We have a dassert in ReplicationCoordinatorImpl::_setMyLastAppliedOpTimeAndWallTime to assert that the lastAppliedOpTime should never advance beyond the cluster time. However, we do not have a corresponding dassert for the lastCommittedOpTime.

Normally, for internal communications between replset members, we have the LogicalTimeMetadataHook to parse cluster time metadata and advance the cluster time on receiving a network message. For example, when a node receives a heartbeat response, it parses the cluster time metadata as part of the network interface hooks before handing it off to repl to process the heartbeat response. And when the node processes the heartbeat, it could advance the commit point on hearing a more recent commit point. So the assumption that the commit point is never ahead of the cluster time is normally correct because we parse the cluster time metadata first.

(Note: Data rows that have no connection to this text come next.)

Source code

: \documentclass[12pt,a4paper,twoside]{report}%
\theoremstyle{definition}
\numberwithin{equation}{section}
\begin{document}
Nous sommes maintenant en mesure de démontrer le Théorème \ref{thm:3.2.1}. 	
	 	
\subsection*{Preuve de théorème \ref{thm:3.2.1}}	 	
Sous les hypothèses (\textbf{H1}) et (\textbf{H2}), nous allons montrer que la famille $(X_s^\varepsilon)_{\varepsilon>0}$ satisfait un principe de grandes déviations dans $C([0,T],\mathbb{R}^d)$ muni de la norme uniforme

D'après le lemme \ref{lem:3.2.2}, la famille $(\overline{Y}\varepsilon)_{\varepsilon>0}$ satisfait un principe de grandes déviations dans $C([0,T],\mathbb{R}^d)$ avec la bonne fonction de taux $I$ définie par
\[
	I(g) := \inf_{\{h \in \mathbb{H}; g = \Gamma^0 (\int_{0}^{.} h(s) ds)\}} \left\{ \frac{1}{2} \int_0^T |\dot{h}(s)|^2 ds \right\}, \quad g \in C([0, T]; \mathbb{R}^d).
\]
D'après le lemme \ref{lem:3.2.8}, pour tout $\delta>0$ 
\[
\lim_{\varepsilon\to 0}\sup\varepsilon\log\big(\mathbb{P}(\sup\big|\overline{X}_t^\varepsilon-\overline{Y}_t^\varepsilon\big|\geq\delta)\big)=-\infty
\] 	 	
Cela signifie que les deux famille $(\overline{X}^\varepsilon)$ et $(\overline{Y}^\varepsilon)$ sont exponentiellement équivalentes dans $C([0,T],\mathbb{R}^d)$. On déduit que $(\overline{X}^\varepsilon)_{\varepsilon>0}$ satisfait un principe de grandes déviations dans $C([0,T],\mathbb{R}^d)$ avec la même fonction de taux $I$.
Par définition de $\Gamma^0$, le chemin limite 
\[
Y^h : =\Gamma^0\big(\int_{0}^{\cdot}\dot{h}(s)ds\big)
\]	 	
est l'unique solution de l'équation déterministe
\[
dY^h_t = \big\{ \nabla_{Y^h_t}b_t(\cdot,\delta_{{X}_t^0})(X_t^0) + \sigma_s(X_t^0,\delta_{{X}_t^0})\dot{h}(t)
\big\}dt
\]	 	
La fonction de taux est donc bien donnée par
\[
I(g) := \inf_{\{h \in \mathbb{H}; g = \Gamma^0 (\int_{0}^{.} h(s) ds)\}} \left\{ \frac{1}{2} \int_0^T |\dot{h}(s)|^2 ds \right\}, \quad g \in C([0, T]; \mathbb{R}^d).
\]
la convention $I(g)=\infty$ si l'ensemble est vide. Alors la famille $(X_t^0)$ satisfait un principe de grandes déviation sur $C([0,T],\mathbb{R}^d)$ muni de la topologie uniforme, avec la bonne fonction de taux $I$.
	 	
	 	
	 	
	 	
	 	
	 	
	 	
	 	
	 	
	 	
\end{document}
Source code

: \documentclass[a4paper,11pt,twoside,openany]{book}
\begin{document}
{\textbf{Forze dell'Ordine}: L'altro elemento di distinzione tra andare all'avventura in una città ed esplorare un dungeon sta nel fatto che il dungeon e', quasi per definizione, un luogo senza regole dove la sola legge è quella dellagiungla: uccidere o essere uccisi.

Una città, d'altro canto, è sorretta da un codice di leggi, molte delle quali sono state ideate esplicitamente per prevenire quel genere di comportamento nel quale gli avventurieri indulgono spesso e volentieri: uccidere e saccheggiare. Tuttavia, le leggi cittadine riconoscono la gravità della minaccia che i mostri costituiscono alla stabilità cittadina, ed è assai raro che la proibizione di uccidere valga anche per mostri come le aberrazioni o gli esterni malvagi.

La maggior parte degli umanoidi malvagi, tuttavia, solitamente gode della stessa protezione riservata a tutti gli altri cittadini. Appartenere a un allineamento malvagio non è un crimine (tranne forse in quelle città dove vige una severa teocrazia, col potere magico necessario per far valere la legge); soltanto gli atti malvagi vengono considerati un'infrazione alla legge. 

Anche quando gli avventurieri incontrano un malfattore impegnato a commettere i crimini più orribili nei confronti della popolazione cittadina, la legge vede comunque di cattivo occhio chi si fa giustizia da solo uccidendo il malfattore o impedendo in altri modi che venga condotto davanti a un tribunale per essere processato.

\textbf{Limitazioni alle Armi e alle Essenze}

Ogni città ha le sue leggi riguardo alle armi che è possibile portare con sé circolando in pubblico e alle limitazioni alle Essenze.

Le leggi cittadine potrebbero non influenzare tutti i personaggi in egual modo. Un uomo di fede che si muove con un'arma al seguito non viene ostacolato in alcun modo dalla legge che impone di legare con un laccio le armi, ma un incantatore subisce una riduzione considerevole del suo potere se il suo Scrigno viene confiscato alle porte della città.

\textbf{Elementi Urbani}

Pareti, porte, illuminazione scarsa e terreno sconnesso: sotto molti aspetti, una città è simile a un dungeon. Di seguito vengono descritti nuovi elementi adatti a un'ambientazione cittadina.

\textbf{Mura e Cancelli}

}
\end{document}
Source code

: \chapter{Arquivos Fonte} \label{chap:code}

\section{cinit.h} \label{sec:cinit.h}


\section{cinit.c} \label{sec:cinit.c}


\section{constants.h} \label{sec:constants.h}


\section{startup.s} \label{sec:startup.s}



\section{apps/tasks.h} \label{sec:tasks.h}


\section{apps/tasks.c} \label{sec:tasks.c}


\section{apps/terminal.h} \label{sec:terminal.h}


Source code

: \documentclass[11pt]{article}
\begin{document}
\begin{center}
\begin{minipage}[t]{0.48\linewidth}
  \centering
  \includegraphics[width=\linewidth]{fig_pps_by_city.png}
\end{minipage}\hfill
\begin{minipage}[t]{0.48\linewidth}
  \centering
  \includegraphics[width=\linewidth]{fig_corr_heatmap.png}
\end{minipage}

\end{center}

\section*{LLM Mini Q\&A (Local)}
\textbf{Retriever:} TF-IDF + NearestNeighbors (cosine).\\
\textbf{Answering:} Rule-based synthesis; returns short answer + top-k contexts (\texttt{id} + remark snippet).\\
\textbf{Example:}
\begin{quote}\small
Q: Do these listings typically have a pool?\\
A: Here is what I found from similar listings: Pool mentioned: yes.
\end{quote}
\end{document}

However, if a heartbeat response comes from an arbiter, it could contain a more recent commit point without cluster time metadata, simply because logical clock is disabled for arbiters. So theoretically, the following could happen:
1. secondary's current knowledge of the cluster time is 90
2. secondary receives a heartbeat response without cluster time metadata from an arbiter that has a commit point 100
3. secondary processes the heartbeat and advances its commit point (lastCommitted) to 100.
4. A majority read on the secondary returns operation time 100 from computeOperationTime
5. dassert is hit because the secondary's logical clock is 90, being < the operation time.

The fact that computeOperationTime returns lastCommitted for majority reads seems weird. Because for majority reads, they dont actually read at lastCommitted but the committed snapshot. And repl guarantees that the committed snapshot is never ahead of the lastApplied, (whereas lastCommitted could). So I think it is more correct for computeOperationTime to return the committed snapshot for majority reads.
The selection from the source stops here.